## INSTRUCTIONS FOR THE TASK
Copy each line of the data below exactly, leaving out pictures.

## TASK INPUTS
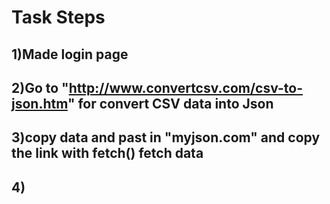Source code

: # Task Steps
## 1)Made login page
## 2)Go to "http://www.convertcsv.com/csv-to-json.htm" for convert CSV data into Json
## 3)copy data and past in "myjson.com" and copy the link with fetch() fetch data
## 4)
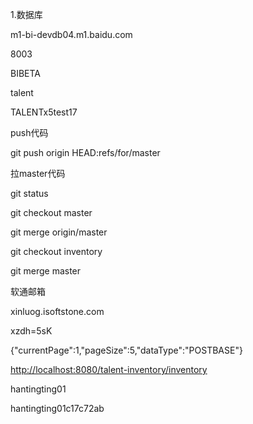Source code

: 1.数据库

m1-bi-devdb04.m1.baidu.com

8003

BIBETA

talent

TALENTx5test17

push代码

git push origin HEAD:refs/for/master

拉master代码

git status

git checkout master

git merge origin/master

git checkout inventory

git merge master

软通邮箱

xinluog.isoftstone.com

xzdh=5sK

{"currentPage":1,"pageSize":5,"dataType":"POSTBASE"}

<http://localhost:8080/talent-inventory/inventory>

hantingting01

hantingting01c17c72ab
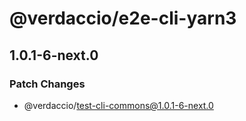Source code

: # @verdaccio/e2e-cli-yarn3

## 1.0.1-6-next.0
### Patch Changes

  - @verdaccio/test-cli-commons@1.0.1-6-next.0
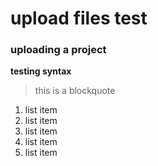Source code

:# upload files test
### uploading a project
**testing syntax**
> this is a blockquote
1. list item
2. list item
3. list item
4. list item
5. list item
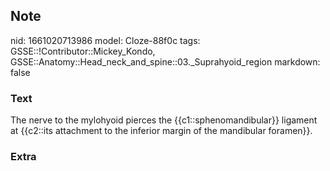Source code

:## Note
nid: 1661020713986
model: Cloze-88f0c
tags: GSSE::!Contributor::Mickey_Kondo, GSSE::Anatomy::Head_neck_and_spine::03._Suprahyoid_region
markdown: false

### Text
The nerve to the mylohyoid pierces the {{c1::sphenomandibular}} ligament at {{c2::its attachment to the inferior margin of the mandibular foramen}}.

### Extra

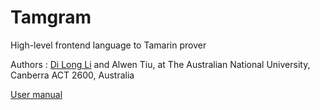 # Tamgram

High-level frontend language to Tamarin prover

Authors : [Di Long Li](https://github.com/darrenldl) and Alwen Tiu, at The Australian National University, Canberra ACT 2600, Australia

[User manual](https://darrenldl.github.io/tamgram/)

## TASK ANSWER
Source code

: # Task Steps
## 1)Made login page
## 2)Go to "http://www.convertcsv.com/csv-to-json.htm" for convert CSV data into Json
## 3)copy data and past in "myjson.com" and copy the link with fetch() fetch data
## 4)
Source code

: 1.数据库

m1-bi-devdb04.m1.baidu.com

8003

BIBETA

talent

TALENTx5test17

push代码

git push origin HEAD:refs/for/master

拉master代码

git status

git checkout master

git merge origin/master

git checkout inventory

git merge master

软通邮箱

xinluog.isoftstone.com

xzdh=5sK

{"currentPage":1,"pageSize":5,"dataType":"POSTBASE"}

<http://localhost:8080/talent-inventory/inventory>

hantingting01

hantingting01c17c72ab
Source code

: # @verdaccio/e2e-cli-yarn3

## 1.0.1-6-next.0
### Patch Changes

  - @verdaccio/test-cli-commons@1.0.1-6-next.0
Source code

:# upload files test
### uploading a project
**testing syntax**
> this is a blockquote
1. list item
2. list item
3. list item
4. list item
5. list item
Source code

:## Note
nid: 1661020713986
model: Cloze-88f0c
tags: GSSE::!Contributor::Mickey_Kondo, GSSE::Anatomy::Head_neck_and_spine::03._Suprahyoid_region
markdown: false

### Text
The nerve to the mylohyoid pierces the {{c1::sphenomandibular}} ligament at {{c2::its attachment to the inferior margin of the mandibular foramen}}.

### Extra

 # Tamgram

High-level frontend language to Tamarin prover

Authors : [Di Long Li](https://github.com/darrenldl) and Alwen Tiu, at The Australian National University, Canberra ACT 2600, Australia

[User manual](https://darrenldl.github.io/tamgram/)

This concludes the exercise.